The implementation of the salary cap after the 2003-2004 season was meant to increase parity, give more teams a chance to win the Stanley Cup, and even the playing field for teams that aren’t money printing machines regardless of the on-ice product. This system was made so teams like the Tampa Bay Lightning, the Los Angeles Kings, and the Anaheim Ducks (to a lesser extent, the decade-plus run of the San Jose Sharks, who were dominant but could never win it all) could find success once in a while. This is what makes Tampa Bay’s accomplishments even more stunning.

Six Eastern Conference Final appearances in eight years, more than any other team has in the entire Salary Cap Era. Three Conference Final appearances in a row, a feat only matched by the Chicago Blackhawks (2013-15), Detroit Red Wings (2007-09), and Los Angeles Kings (2012-14) in the Salary Cap Era. Three trips to the Stanley Cup Final. Back-to-back championships. A bevy of awards, both regular and postseason. And most impressively, ten consecutive playoff series wins—the most in the salary cap era and the most since the dynastic New York Islanders from 1980-1984 (19 straight—a record I highly doubt will ever be broken). We’re witnessing history before our eyes.

“It’s remarkable; it’s mind-boggling,” said Jon Cooper. “But as Pat Maroon says to me, ‘I’ve won 14,’ and for some reason, I don’t think we’re going to catch him.”

As it stands, the Chicago Blackhawks are the modern NHL’s ‘dynasty,’ a run that saw them win three championships in six years—which in and of itself is an outstanding achievement. If the Lightning pull off the improbable and win a third consecutive championship, there won’t be a debate on who the dynastic team is—it’ll undoubtedly be the Lightning. This continued stretch of deep playoff runs and championships feels unprecedented in the salary cap era. For crying out loud, this is their SIXTH conference final in eight years—something I feel many are not fully understanding in context to the overplayed narrative of the 2019 sweep to the Columbus Blue Jackets.

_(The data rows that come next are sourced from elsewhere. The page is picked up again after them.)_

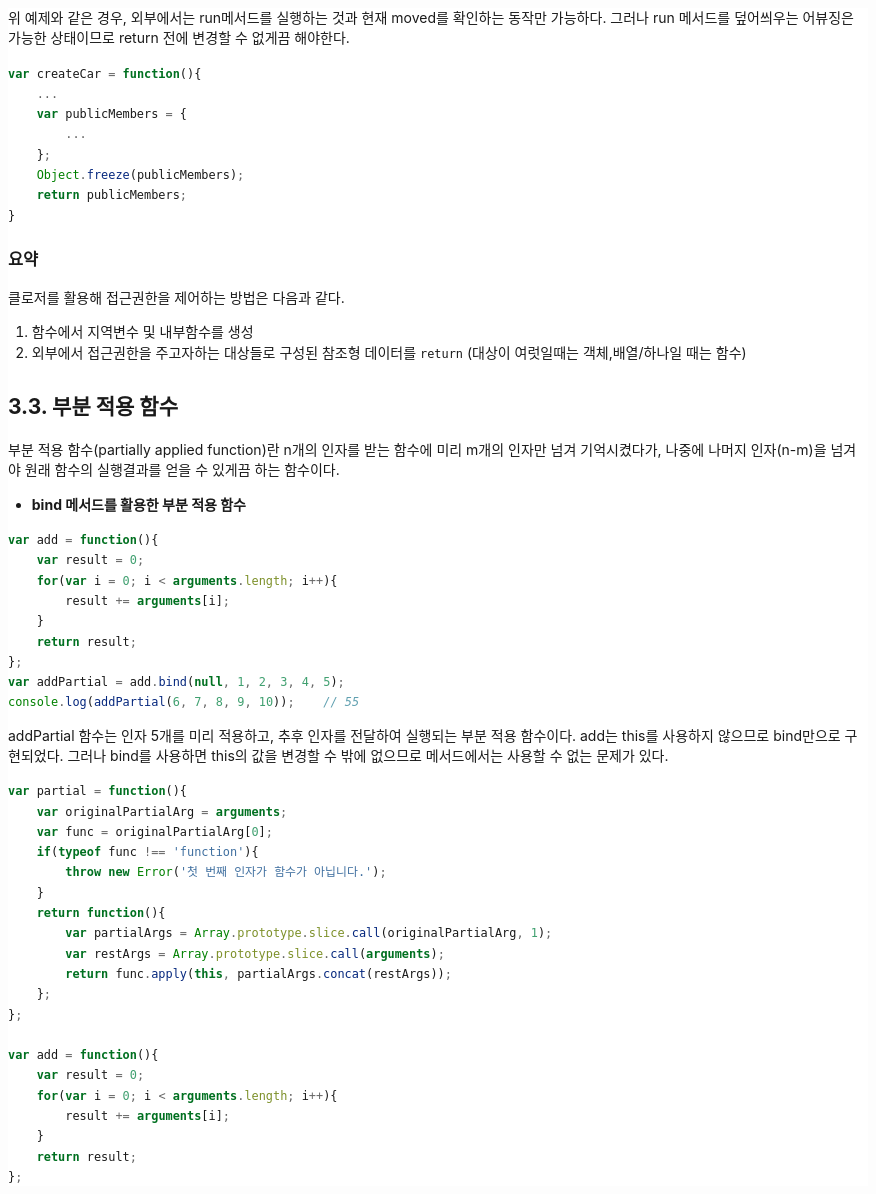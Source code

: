위 예제와 같은 경우, 외부에서는 run메서드를 실행하는 것과 현재 moved를 확인하는 동작만 가능하다.
그러나 run 메서드를 덮어씌우는 어뷰징은 가능한 상태이므로 return 전에 변경할 수 없게끔 해야한다.

```javascript
var createCar = function(){
    ...
    var publicMembers = {
        ...
    };
    Object.freeze(publicMembers);
    return publicMembers;
}
```

### 요약

클로저를 활용해 접근권한을 제어하는 방법은 다음과 같다.

1. 함수에서 지역변수 및 내부함수를 생성
2. 외부에서 접근권한을 주고자하는 대상들로 구성된 참조형 데이터를 `return` (대상이 여럿일때는 객체,배열/하나일 때는 함수)


## 3.3. 부분 적용 함수

부분 적용 함수(partially applied function)란 n개의 인자를 받는 함수에 미리 m개의 인자만 넘겨 기억시켰다가,
나중에 나머지 인자(n-m)을 넘겨야 원래 함수의 실행결과를 얻을 수 있게끔 하는 함수이다.


- **bind 메서드를 활용한 부분 적용 함수**

```javascript
var add = function(){
    var result = 0;
    for(var i = 0; i < arguments.length; i++){
        result += arguments[i];
    }
    return result;
};
var addPartial = add.bind(null, 1, 2, 3, 4, 5);
console.log(addPartial(6, 7, 8, 9, 10));    // 55
```

addPartial 함수는 인자 5개를 미리 적용하고, 추후 인자를 전달하여 실행되는 부분 적용 함수이다.
add는 this를 사용하지 않으므로 bind만으로 구현되었다.
그러나 bind를 사용하면 this의 값을 변경할 수 밖에 없으므로 메서드에서는 사용할 수 없는 문제가 있다.

```javascript
var partial = function(){
    var originalPartialArg = arguments;
    var func = originalPartialArg[0];
    if(typeof func !== 'function'){
        throw new Error('첫 번째 인자가 함수가 아닙니다.');
    }
    return function(){
        var partialArgs = Array.prototype.slice.call(originalPartialArg, 1);
        var restArgs = Array.prototype.slice.call(arguments);
        return func.apply(this, partialArgs.concat(restArgs));
    };
};

var add = function(){
    var result = 0;
    for(var i = 0; i < arguments.length; i++){
        result += arguments[i];
    }
    return result;
};

```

This Lightning franchise was already a proven playoff team before that series (three conference finals in the past five years at that juncture—with a Stanley Cup Final appearance), and while it’s easy to place a narrative on the team given their performance after the sweep it misses the overarching story of this franchise—they’ve been a top contending team well before that series, and have only elevated themselves since. They’ve gone from a contending team that dealt with massive heartbreaks (Game Six against Chicago in 2015 (Stanley Cup Final), Game 7 against Pittsburgh in 2016 (Eastern Conference Final), Game 7 against Washington in 2018 (Eastern Conference Final)) to sheer embarrassment in 2019 to utter dominance when the stakes are the highest.

Too often, playoff narratives are perceived to be linear. Our team made the second round this year, which means we’ll be better next year and make the conference final or the cup! It’s a naïve hindsight, one saddled with the misunderstanding of how the sport of hockey operates—it’s susceptible to an extensive range of variance; a bad bounce here, an unfortunate decision there, a hot goalie on a worse team carries a series, a missed call flips a game, etc. So great teams can lose more often than expected because of those largely uncontrollable variables (see San Jose Sharks from 2010-2019).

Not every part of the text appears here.